Backtesting means the comparison of an Enterprise's internal estimates with actual outcomes during a sample period not used in model development. In this context, backtesting is one form of out-of-sample testing.
Benchmarking means the comparison of an Enterprise's internal estimates with relevant internal and external data or with estimates based on other estimation techniques.
Business environment and internal control factors means the indicators of an Enterprise's operational risk profile that reflect a current and forward-looking assessment of the Enterprise's underlying business risk factors and internal control environment.
Dependence means a measure of the association among operational losses across and within units of measure.
Economic downturn conditions means, with respect to an exposure held by the Enterprise, those conditions in which the aggregate default rates for that exposure's exposure subcategory (or subdivision of such subcategory selected by the Enterprise) in the exposure's jurisdiction (or subdivision of such jurisdiction selected by the Enterprise) are significantly higher than average.
Eligible operational risk offsets means amounts, not to exceed expected operational loss, that:
(i) Are generated by internal business practices to absorb highly predictable and reasonably stable operational losses, including reserves calculated consistent with GAAP; and
(ii) Are available to cover expected operational losses with a high degree of certainty over a one-year horizon.
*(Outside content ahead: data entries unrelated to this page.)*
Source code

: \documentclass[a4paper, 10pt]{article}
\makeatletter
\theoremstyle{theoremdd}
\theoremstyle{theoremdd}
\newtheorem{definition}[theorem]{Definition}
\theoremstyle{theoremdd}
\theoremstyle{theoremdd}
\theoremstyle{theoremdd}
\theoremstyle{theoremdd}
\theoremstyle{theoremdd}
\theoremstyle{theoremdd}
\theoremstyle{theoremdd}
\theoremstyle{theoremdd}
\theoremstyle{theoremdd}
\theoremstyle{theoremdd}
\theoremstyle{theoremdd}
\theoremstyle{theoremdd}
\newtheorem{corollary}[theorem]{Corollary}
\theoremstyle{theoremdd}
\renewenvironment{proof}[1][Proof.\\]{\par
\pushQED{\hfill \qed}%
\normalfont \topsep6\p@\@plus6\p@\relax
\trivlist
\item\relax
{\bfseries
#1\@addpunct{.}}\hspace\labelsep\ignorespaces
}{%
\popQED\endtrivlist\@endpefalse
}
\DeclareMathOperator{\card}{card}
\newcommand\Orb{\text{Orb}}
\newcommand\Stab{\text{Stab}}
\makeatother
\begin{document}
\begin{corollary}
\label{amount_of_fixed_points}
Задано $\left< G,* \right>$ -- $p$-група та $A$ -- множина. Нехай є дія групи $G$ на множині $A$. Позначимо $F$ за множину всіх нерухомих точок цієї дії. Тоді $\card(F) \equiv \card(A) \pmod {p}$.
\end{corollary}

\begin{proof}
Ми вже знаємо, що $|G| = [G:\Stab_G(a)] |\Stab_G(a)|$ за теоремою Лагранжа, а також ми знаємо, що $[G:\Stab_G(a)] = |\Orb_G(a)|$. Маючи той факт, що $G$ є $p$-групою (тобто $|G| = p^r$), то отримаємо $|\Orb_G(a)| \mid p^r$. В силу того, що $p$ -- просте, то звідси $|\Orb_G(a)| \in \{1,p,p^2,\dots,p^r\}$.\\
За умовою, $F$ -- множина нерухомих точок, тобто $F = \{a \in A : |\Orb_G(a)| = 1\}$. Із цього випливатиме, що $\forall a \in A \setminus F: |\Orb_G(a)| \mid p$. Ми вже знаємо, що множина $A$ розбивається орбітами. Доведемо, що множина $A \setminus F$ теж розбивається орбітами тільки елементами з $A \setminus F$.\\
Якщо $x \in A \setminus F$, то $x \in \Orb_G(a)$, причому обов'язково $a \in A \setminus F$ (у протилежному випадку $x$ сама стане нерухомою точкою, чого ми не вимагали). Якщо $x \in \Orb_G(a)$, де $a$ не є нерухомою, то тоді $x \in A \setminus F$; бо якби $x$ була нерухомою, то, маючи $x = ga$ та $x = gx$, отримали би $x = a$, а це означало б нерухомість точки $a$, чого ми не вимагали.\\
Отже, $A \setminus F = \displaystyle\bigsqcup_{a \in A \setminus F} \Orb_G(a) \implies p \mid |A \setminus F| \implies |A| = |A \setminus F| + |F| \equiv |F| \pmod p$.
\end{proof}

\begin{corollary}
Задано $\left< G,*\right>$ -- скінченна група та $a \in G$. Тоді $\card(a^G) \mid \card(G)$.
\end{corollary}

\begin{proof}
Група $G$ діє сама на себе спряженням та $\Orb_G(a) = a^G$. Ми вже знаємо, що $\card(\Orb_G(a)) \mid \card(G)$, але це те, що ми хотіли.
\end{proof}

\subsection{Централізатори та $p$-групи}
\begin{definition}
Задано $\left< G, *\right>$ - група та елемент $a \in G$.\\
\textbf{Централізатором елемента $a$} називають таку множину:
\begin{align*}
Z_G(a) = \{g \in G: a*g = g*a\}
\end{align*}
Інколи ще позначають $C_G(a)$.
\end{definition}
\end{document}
Expected operational loss (EOL) means the expected value of the distribution of potential aggregate operational losses, as generated by the Enterprise's operational risk quantification system using a one-year horizon.
External operational loss event data means, with respect to an Enterprise, gross operational loss amounts, dates, recoveries, and relevant causal information for operational loss events occurring at organizations other than the Enterprise.
Internal operational loss event data means, with respect to an Enterprise, gross operational loss amounts, dates, recoveries, and relevant causal information for operational loss events occurring at the Enterprise.
Operational loss means a loss (excluding insurance or tax effects) resulting from an operational loss event. Operational loss includes all expenses associated with an operational loss event except for opportunity costs, forgone revenue, and costs related to risk management and control enhancements implemented to prevent future operational losses.
Operational loss event means an event that results in loss and is associated with any of the following seven operational loss event type categories:
(i) Internal fraud, which means the operational loss event type category that comprises operational losses resulting from an act involving at least one internal party of a type intended to defraud, misappropriate property, or circumvent regulations, the law, or company policy excluding diversity- and discrimination-type events.
(ii) External fraud, which means the operational loss event type category that comprises operational losses resulting from an act by a third party of a type intended to defraud, misappropriate property, or circumvent the law. All third-party-initiated credit losses are to be treated as credit risk losses.
(iii) Employment practices and workplace safety, which means the operational loss event type category that comprises operational losses resulting from an act inconsistent with employment, health, or safety laws or agreements, payment of personal injury claims, or payment arising from diversity- and discrimination-type events.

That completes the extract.